Commentaire des deux premiers paragraphes

du § 40 de la Critique de la faculté de juger d’Emmanuel Kant :

 

Du goût comme une sorte de sensus communis

« On donne souvent à la faculté de juger...    un mérite ni un privilège.

En fait, sous l’expression de sensus communis...   de règle universelle. »

Traduction d’Alain Renaut

 

 

Sensus communis ou sens de la communauté

Le sujet traité par Kant, dans le paragraphe 40 de la Critique de la faculté de juger 1 et particulièrement dans la partie à commenter, est une réflexion singulière sur une faculté de juger qu’il nomme sensus communis. Sous cette expression, il entend l’Idée d’un sens commun à tous visant le sens plus que la connaissance et pouvant donner lieu à une pensée élargie, représentative et universellement communicable.

On donne souvent à la faculté de juger le nom de sens comme sens de la vérité, sens de la justice... mais ces concepts, en rapport avec les pouvoirs supérieurs de connaissance, ne résident pas dans le sens.

À l’entendement commun aussi on donne le nom de sens commun, mais ce terme « commun » est ambigu dans toutes les langues car sous ce nom on entend le vulgaire.

 En fait, par Sensus communis il faut comprendre l’Idée d’un sens commun à tous, donc un concept transcendantal et non empirique, qui pousse chaque être humain vivant en société, dans son jugement, à  tenir compte en pensée du mode de représentation de tout autre  et en se mettant à la place de tout autre. C’est un pouvoir communicable, partageable et universalisable. C’est un sens de la communauté, de vivre en commun, comptant sur la libre adhésion des autres, capable de valoir pour tous, faisant abstraction de l’attrait et de l’émotion et  servant de règle universelle.

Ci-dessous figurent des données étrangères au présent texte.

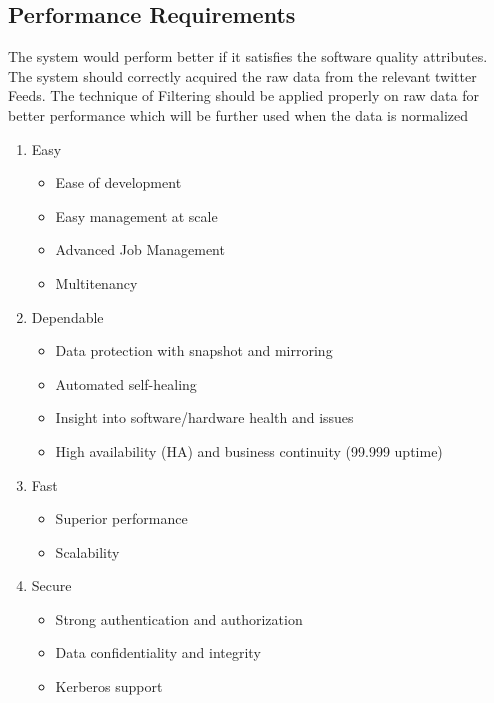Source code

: \documentclass[oneside,a4paper,12pt]{book}
\begin{document}
\subsection{Performance Requirements}
The system would perform better if it satisfies the software quality attributes. The system should correctly acquired the raw data from the relevant twitter Feeds. The technique of Filtering should be applied properly on raw data for better performance which will be further used when the data is normalized
\begin{enumerate}
    \item Easy
        \begin{itemize}
            \item Ease of development
            \item Easy management at scale
            \item Advanced Job  Management
            \item Multitenancy
        \end{itemize}
        \item Dependable
        \begin{itemize}
            \item Data protection with snapshot and mirroring
            \item Automated self-healing
            \item Insight into software/hardware health and issues
            \item High availability (HA) and business continuity (99.999 uptime)
        \end{itemize}
        \item Fast
             \begin{itemize}
            \item Superior performance
            \item Scalability
        \end{itemize}
        \item Secure
             \begin{itemize}
            \item Strong authentication and authorization
            \item Data confidentiality and integrity
            \item Kerberos support
        \end{itemize}
\end{enumerate}
\end{document}
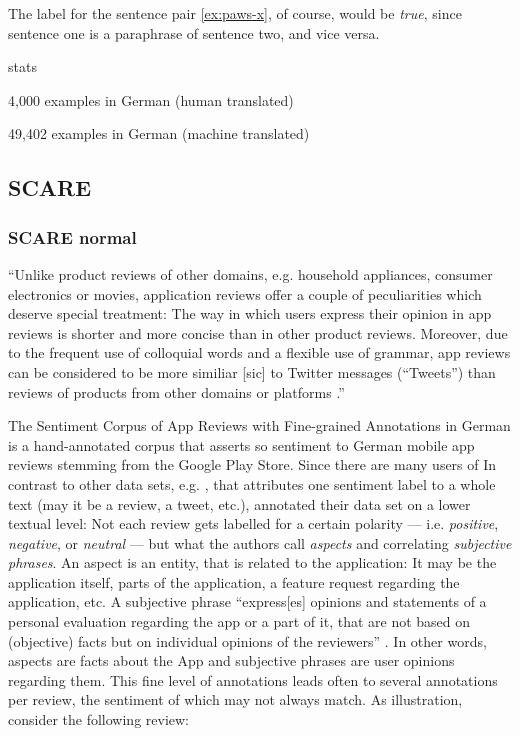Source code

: The label for the sentence pair \ref{ex:paws-x}, of course, would be \emph{true}, since sentence one is a paraphrase of sentence two, and vice versa.


stats

4,000 examples in German (human translated)

49,402 examples in German (machine translated)



\subsection{SCARE}

\subsubsection{SCARE normal}

``Unlike product reviews of other domains, e.g. household appliances, consumer electronics or movies, application reviews offer a couple of peculiarities which deserve special treatment:
The way in which users express their opinion in app reviews is shorter and more concise than in other product reviews.
Moreover, due to the frequent use of colloquial words and a flexible use of grammar, app reviews can be considered to be more similiar [sic] to Twitter messages (“Tweets”) than reviews of products from other domains or platforms \textelp{}.'' \citep[p.~1114]{sanger2016scare}


The Sentiment Corpus of App Reviews with Fine-grained Annotations in German \cite{sanger2016scare} is a hand-annotated corpus that asserts so sentiment to German mobile app reviews stemming from the Google Play Store.
Since there are many users of 
In contrast to other data sets, e.g. \citep{socher2013recursive, go2009twitter}, that attributes one sentiment label to a whole text (may it be a review, a tweet, etc.), \cite{sanger2016scare} annotated their data set on a lower textual level:
Not each review gets labelled for a certain polarity --- i.e. \emph{positive}, \emph{negative}, or \emph{neutral} --- but what the authors call \emph{aspects} and correlating \emph{subjective phrases}.
An aspect is an entity, that is related to the application:
It may be the application itself, parts of the application, a feature request regarding the application, etc.
A subjective phrase ``express[es] opinions and statements of a personal evaluation regarding the app or a part of it, that are not based on (objective) facts but on individual opinions of the reviewers'' \citep[p.~1116]{sanger2016scare}.
In other words, aspects are facts about the App and subjective phrases are user opinions regarding them.
This fine level of annotations leads often to several annotations per review, the sentiment of which may not always match.
As illustration, consider the following review:


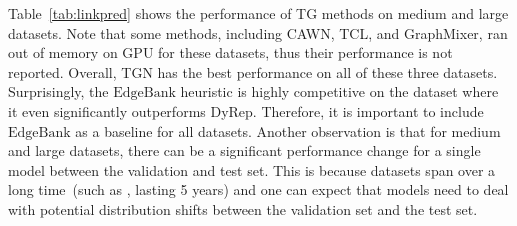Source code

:     





Table~\ref{tab:linkpred} shows the performance of TG methods on medium and large \name datasets. Note that some methods, including CAWN, TCL, and GraphMixer, ran out of memory on GPU for these datasets, thus their performance is not reported. Overall, TGN has the best performance on all of these three datasets. Surprisingly, the $\text{EdgeBank}$ heuristic is highly competitive on the \coin dataset where it even significantly outperforms DyRep. Therefore, it is important to include $\text{EdgeBank}$ as a baseline for all datasets. 
Another observation is that for medium and large \name datasets, there can be a significant performance change for a single model between the validation and test set. This is because \name datasets span over a long time~(such as \reddit, lasting 5 years) and one can expect that models need to deal with potential distribution shifts between the validation set and the test set.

Pour conclure, Sensus communis conduit à la pensée élargie, représentative, qui, selon une interprétation particulière d’Hannah Arendt 2 de la troisième Critique de Kant, peut donner lieu à une pensée politique par excellence, fondée sur la libre adhésion et la communication, par opposition à la philosophie politique classique qui, elle, est plutôt fondée sur une « vérité » transcendantale et coercitive.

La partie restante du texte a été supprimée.